V1.3 - Credit to JoeSchmuck

Aug 16, 2023

Code:

# Spencer is a basic Python script which is designed to run in conjunction with "multi_report" by Joe Schmuck
# https://github.com/JoeSchmuck/Multi-Report
# Spencer checks for additional errors which may appear in your logs that you otherwise may be unaware of.
# The initial version of this script is versioned v1.1 and was written by ChatGPT and NickF
# Verion 1.3 08/13/23
# Added a new feature for tracking and reporting previous errors differantly than new errors.

# This updated script will run normally and will run with Multi-Report.
# To use with Multi-Report, call the script with parameter 'multi_report'.
# When using the 'multi_report' switch, the email will not be sent and a few files will be created in /tmp/ space
# that Multi-Report will use and delete during cleanup.
# This script must be names "spencer.py" by default.  Multi-Report would need to be updated if the script name changes.
# If Spencer finds no errors, Multi-Report will not issue a Spencer report.  You can tell Spencer ran by observing the Standard Output.

# Recommendations:
# 1-Record all the errors in a file for later comparison.
# 2-When displaying the error data, include both pre and post non-error lines of data.  Sort of what you do now.
# 3-Do not include any line of data twice.  So a list of error messages would start with the message before the error
#   and end with the non-error message after the sting of errors.
# 4-When determining if a problem is new or old, conduct an exact match line by line to the file you saved in step 1.
#   Do not just count the number of errors becasue if 4 errors clear and 4 new errors are generated, the user will never know
#   about the new errors under the current setup.  I considered creating a file to solve this but my Python skills are limited.
# 5-Remove all my "# (Joe)" comments, they are there to make it clear to you what lines I changed.
# 6-I want to leave this script in your hands because I do not have a SAS or iSCSI interface so I'm not the correct person to maintain this.

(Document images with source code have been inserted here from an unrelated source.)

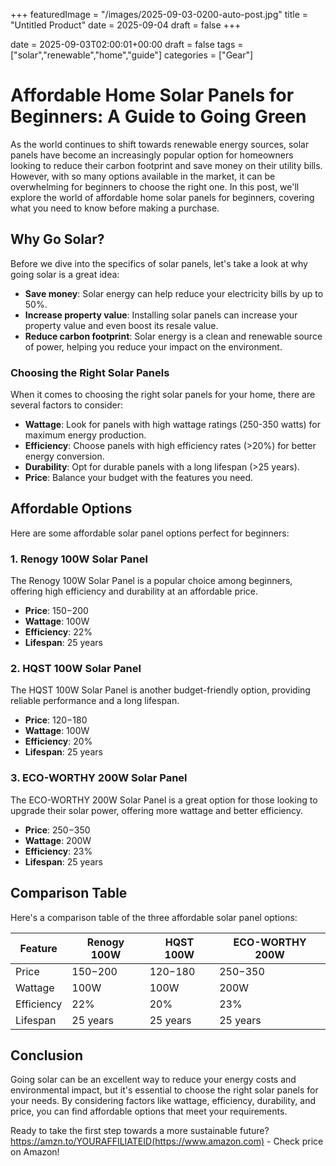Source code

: +++
featuredImage = "/images/2025-09-03-0200-auto-post.jpg"
title = "Untitled Product"
date = 2025-09-04
draft = false
+++

date = 2025-09-03T02:00:01+00:00
draft = false
tags = ["solar","renewable","home","guide"]
categories = ["Gear"]
# Affordable Home Solar Panels for Beginners: A Guide to Going Green

As the world continues to shift towards renewable energy sources, solar panels have become an increasingly popular option for homeowners looking to reduce their carbon footprint and save money on their utility bills. However, with so many options available in the market, it can be overwhelming for beginners to choose the right one. In this post, we'll explore the world of affordable home solar panels for beginners, covering what you need to know before making a purchase.

## Why Go Solar?

Before we dive into the specifics of solar panels, let's take a look at why going solar is a great idea:

* **Save money**: Solar energy can help reduce your electricity bills by up to 50%.
* **Increase property value**: Installing solar panels can increase your property value and even boost its resale value.
* **Reduce carbon footprint**: Solar energy is a clean and renewable source of power, helping you reduce your impact on the environment.

### Choosing the Right Solar Panels

When it comes to choosing the right solar panels for your home, there are several factors to consider:

* **Wattage**: Look for panels with high wattage ratings (250-350 watts) for maximum energy production.
* **Efficiency**: Choose panels with high efficiency rates (>20%) for better energy conversion.
* **Durability**: Opt for durable panels with a long lifespan (>25 years).
* **Price**: Balance your budget with the features you need.

## Affordable Options

Here are some affordable solar panel options perfect for beginners:

### 1. Renogy 100W Solar Panel

The Renogy 100W Solar Panel is a popular choice among beginners, offering high efficiency and durability at an affordable price.

* **Price**: $150-$200
* **Wattage**: 100W
* **Efficiency**: 22%
* **Lifespan**: 25 years

### 2. HQST 100W Solar Panel

The HQST 100W Solar Panel is another budget-friendly option, providing reliable performance and a long lifespan.

* **Price**: $120-$180
* **Wattage**: 100W
* **Efficiency**: 20%
* **Lifespan**: 25 years

### 3. ECO-WORTHY 200W Solar Panel

The ECO-WORTHY 200W Solar Panel is a great option for those looking to upgrade their solar power, offering more wattage and better efficiency.

* **Price**: $250-$350
* **Wattage**: 200W
* **Efficiency**: 23%
* **Lifespan**: 25 years

## Comparison Table

Here's a comparison table of the three affordable solar panel options:

| Feature | Renogy 100W | HQST 100W | ECO-WORTHY 200W |
| --- | --- | --- | --- |
| Price | $150-$200 | $120-$180 | $250-$350 |
| Wattage | 100W | 100W | 200W |
| Efficiency | 22% | 20% | 23% |
| Lifespan | 25 years | 25 years | 25 years |

## Conclusion

Going solar can be an excellent way to reduce your energy costs and environmental impact, but it's essential to choose the right solar panels for your needs. By considering factors like wattage, efficiency, durability, and price, you can find affordable options that meet your requirements.

Ready to take the first step towards a more sustainable future? https://amzn.to/YOURAFFILIATEID(https://www.amazon.com) - Check price on Amazon!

# Importing necessary modules
from importlib.resources import contents    # (Joe)
import os
import json
from sre_constants import SUCCESS           # (Joe)
import subprocess
import datetime
import socket
import sys                                  # (Joe)
import platform                             # (Joe)

# The hostname of the system where the script is running is retrieved using socket.gethostname()
hostname = socket.gethostname()

# Email related constants: the default recipient and the subject of the email for error and success cases
USE_WITH_MULTI_REPORT="False"                                               #(Joe)
if len(sys.argv) > 1: USE_WITH_MULTI_REPORT = sys.argv[1]                   #(Joe)
DEFAULT_RECIPIENT = "YourEmail Address.com"                      # Used only when NOT using Multi-Report to run Spencer.
ERROR_SUBJECT = f"[SPENCER] [ERROR] Error Found in Log for {hostname}"
SUCCESS_SUBJECT = f"[SPENCER] [SUCCESS] All is Good! for {hostname}"
PREV_ERROR_SUBJECT = f"[SPENCER] [PREVIOUS ERROR] No new Errors Found, Previous Errors Exist in Log for {hostname}"

# The file name of the file where previously found errors will be stored
ERRORS_FILE = "previous_errors.json"
CONTENT_FILE = "/tmp/spencer_report.txt"  # (Joe)  This file is attached to the Multi-Report email.

if USE_WITH_MULTI_REPORT != "multi_report": print(f"{datetime.datetime.now()} - Spencer is checking log files for errors.")
if USE_WITH_MULTI_REPORT == "multi_report": print(f"{datetime.datetime.now()} - Spencer is checking log files for errors and pushing output to Multi-Report.")
# print(platform.system())       # (Joe) This will tell you if it's Linux or FreeBSD.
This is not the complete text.